Blockchain technology could potentially limit the impact of this erosion of privacy, while still releasing personal information when it is useful. For example, a user could store personal information on a blockchain and release parts of it temporarily to receive services. Bitcoin and other blockchain-based digital currencies have demonstrated that trusted and transparent computing is possible using a peer-to-peer decentralized network and a public ledger.
This essay explores the impact that data generation by individuals and organizations is having on privacy. It also briefly considers how blockchain-enabled systems could help put users back in charge of their data.
Part 1: The Individual
Privacy is important to individuals because their personal information is valuable to organizations, marketers and other individuals.

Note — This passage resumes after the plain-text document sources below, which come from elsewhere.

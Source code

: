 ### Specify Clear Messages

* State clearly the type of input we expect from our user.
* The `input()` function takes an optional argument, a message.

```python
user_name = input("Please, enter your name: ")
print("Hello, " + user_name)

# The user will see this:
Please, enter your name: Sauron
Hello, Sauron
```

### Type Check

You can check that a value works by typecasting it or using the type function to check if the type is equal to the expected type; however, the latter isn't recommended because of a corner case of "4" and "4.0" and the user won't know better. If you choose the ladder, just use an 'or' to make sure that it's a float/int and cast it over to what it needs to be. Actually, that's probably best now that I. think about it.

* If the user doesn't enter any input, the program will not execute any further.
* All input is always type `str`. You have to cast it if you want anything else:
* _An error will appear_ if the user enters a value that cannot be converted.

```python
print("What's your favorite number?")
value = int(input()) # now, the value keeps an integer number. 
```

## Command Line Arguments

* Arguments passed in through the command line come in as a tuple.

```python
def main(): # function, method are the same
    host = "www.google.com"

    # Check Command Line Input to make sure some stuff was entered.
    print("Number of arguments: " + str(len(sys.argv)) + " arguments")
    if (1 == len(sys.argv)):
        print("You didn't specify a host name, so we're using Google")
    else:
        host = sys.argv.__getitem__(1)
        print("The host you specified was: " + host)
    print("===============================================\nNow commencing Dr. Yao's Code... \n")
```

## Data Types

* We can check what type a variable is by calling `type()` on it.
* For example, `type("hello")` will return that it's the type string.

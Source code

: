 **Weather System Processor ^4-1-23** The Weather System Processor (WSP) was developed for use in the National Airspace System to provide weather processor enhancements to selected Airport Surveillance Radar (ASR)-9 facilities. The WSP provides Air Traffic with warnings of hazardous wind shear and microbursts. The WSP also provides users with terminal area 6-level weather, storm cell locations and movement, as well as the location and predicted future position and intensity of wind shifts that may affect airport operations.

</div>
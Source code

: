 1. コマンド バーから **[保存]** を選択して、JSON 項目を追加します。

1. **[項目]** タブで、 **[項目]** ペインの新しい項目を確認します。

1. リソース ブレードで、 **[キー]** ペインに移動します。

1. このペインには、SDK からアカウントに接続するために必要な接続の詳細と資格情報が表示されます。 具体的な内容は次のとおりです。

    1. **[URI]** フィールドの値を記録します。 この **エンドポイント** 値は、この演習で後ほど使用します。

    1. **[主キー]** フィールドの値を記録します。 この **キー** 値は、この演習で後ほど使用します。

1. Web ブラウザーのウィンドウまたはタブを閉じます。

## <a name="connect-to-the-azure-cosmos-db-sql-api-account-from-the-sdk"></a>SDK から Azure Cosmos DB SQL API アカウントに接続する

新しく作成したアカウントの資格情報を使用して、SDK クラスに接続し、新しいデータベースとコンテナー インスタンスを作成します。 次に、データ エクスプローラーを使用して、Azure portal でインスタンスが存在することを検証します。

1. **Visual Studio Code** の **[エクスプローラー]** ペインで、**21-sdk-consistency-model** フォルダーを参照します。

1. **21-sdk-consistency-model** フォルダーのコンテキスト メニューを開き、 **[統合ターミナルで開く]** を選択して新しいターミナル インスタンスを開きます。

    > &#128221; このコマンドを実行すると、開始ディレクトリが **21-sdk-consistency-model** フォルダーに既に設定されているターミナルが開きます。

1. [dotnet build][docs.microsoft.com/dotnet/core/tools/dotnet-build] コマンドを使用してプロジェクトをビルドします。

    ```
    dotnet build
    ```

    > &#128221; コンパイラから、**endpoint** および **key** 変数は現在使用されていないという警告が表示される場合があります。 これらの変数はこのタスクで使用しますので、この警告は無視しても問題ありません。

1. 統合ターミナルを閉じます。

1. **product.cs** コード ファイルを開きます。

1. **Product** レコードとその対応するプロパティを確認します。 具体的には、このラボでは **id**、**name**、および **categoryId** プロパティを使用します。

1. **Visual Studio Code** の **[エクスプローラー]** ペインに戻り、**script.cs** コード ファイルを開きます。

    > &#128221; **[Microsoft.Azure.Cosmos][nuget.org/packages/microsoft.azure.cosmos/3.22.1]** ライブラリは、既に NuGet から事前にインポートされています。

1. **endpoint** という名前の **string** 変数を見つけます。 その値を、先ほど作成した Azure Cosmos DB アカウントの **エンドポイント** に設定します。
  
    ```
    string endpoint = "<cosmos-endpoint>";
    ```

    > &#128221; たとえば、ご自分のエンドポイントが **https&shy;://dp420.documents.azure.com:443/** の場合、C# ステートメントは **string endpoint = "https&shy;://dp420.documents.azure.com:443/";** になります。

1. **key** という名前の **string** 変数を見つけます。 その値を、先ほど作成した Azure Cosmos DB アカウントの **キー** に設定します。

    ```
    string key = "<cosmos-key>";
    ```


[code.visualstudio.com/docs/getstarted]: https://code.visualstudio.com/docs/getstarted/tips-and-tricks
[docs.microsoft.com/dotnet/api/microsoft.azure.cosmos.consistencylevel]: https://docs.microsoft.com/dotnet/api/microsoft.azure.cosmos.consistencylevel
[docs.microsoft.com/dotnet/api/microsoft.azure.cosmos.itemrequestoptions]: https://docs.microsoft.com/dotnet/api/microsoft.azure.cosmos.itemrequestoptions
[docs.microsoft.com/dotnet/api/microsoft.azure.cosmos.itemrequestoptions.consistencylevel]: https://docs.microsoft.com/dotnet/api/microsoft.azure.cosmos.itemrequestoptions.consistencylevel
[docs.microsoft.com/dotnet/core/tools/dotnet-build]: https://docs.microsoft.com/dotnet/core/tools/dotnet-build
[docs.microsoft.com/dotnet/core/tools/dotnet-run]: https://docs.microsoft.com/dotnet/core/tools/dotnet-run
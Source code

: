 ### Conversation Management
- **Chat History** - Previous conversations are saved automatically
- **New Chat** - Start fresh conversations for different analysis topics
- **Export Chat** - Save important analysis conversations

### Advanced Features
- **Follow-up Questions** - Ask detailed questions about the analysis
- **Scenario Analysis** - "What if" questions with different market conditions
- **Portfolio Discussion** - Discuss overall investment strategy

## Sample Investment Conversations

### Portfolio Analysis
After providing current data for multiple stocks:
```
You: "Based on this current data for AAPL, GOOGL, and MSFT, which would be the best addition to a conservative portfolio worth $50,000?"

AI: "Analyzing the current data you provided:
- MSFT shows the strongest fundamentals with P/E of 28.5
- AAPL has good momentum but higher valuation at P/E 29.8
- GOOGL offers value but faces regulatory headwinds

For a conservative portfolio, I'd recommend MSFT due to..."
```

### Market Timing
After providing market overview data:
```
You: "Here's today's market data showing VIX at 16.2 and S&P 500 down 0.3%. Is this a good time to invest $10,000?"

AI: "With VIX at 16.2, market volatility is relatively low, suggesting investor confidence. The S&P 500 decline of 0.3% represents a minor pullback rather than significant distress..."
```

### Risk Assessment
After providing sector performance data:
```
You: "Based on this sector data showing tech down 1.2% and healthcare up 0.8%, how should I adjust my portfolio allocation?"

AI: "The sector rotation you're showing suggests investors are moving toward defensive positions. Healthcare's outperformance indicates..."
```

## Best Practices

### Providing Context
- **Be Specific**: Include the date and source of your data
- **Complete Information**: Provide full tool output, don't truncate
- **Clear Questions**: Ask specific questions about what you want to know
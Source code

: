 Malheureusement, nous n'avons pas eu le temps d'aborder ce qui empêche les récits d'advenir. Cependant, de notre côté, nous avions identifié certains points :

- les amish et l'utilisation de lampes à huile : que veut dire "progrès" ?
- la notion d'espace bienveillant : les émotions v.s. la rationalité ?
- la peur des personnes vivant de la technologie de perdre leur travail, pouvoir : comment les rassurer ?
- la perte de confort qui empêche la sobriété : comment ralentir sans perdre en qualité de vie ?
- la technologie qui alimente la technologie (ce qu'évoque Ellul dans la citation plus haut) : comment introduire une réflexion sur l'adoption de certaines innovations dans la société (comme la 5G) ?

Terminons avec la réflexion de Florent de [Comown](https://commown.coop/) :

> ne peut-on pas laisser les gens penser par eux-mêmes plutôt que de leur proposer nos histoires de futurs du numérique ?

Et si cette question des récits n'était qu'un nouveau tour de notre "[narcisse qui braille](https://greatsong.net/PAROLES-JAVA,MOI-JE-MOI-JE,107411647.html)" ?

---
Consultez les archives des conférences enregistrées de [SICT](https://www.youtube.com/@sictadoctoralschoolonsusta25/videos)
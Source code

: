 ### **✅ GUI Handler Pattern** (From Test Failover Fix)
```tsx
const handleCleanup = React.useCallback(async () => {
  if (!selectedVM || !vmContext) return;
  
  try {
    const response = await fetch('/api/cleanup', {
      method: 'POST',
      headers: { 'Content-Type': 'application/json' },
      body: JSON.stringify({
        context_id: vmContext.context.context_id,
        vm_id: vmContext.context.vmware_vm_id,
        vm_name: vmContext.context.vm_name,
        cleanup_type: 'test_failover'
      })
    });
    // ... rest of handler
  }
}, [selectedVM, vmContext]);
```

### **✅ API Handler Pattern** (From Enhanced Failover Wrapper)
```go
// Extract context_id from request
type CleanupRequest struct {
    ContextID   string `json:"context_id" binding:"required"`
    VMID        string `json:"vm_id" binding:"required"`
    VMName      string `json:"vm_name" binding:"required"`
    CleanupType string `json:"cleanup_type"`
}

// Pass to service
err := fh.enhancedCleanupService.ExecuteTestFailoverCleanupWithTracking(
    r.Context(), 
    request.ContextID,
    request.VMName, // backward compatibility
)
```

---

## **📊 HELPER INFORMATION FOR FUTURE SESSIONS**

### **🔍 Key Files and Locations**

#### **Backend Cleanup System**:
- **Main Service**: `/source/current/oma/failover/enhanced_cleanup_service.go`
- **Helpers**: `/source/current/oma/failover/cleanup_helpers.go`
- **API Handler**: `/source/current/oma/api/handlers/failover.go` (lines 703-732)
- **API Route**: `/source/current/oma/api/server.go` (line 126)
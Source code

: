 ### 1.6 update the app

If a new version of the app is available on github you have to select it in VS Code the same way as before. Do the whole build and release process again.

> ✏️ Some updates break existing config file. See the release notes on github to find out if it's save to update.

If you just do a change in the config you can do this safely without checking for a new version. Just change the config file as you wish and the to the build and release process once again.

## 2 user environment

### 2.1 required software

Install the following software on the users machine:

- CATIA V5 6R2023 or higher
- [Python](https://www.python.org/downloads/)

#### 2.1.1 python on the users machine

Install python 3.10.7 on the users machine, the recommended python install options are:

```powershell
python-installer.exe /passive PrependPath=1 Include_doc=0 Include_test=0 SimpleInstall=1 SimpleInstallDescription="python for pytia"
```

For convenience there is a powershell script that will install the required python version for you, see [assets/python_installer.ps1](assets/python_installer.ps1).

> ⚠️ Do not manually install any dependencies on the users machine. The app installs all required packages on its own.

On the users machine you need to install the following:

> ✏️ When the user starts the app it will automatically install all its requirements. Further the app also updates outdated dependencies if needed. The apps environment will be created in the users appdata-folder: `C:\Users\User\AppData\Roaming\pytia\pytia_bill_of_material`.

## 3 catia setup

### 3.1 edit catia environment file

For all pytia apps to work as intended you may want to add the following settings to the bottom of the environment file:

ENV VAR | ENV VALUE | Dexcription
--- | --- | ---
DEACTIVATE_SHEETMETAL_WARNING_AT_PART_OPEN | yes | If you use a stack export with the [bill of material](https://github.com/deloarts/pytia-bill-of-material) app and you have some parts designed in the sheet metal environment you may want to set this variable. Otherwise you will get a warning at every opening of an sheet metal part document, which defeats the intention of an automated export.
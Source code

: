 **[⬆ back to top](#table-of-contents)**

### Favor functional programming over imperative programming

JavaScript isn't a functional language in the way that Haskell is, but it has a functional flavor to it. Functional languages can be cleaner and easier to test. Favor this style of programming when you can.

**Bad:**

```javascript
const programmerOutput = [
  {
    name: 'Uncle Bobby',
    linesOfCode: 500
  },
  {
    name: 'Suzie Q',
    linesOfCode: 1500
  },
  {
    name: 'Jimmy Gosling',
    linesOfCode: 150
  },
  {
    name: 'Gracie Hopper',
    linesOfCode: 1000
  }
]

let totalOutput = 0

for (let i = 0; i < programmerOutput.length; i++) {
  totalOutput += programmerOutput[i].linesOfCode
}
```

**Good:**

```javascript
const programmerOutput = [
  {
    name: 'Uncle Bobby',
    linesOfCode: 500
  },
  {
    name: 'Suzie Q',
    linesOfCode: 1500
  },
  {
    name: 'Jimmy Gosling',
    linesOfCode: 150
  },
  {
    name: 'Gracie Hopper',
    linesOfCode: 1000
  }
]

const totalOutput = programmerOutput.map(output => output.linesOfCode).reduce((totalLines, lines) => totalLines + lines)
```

A common saying among internet users is: if you aren’t paying for the product, you are the product. This means that for companies that offer free services, such as social networking platforms, personal information is valuable.
In the US, privacy is important for the exercise of various constitutional rights, including the rights to free speech, free association, free press, protection from unreasonable searches and seizures, and protection from self-incrimination. A lack of privacy from state actors imperils these rights. Knowing that their statements will be attributed to them in the public domain, an individual may not speak up about just causes, especially if their opinion or the subject is controversial or unpopular. Since many important opinions are unpopular or controversial, self-censorship should be of serious concern to society. Knowing you are being watched may also prevent you from meeting with like-minded people. Whistleblowers and others who expose organizational wrongdoing are less likely to do so if they cannot remain anonymous. As technology has advanced, courts have outlined limits on state behavior.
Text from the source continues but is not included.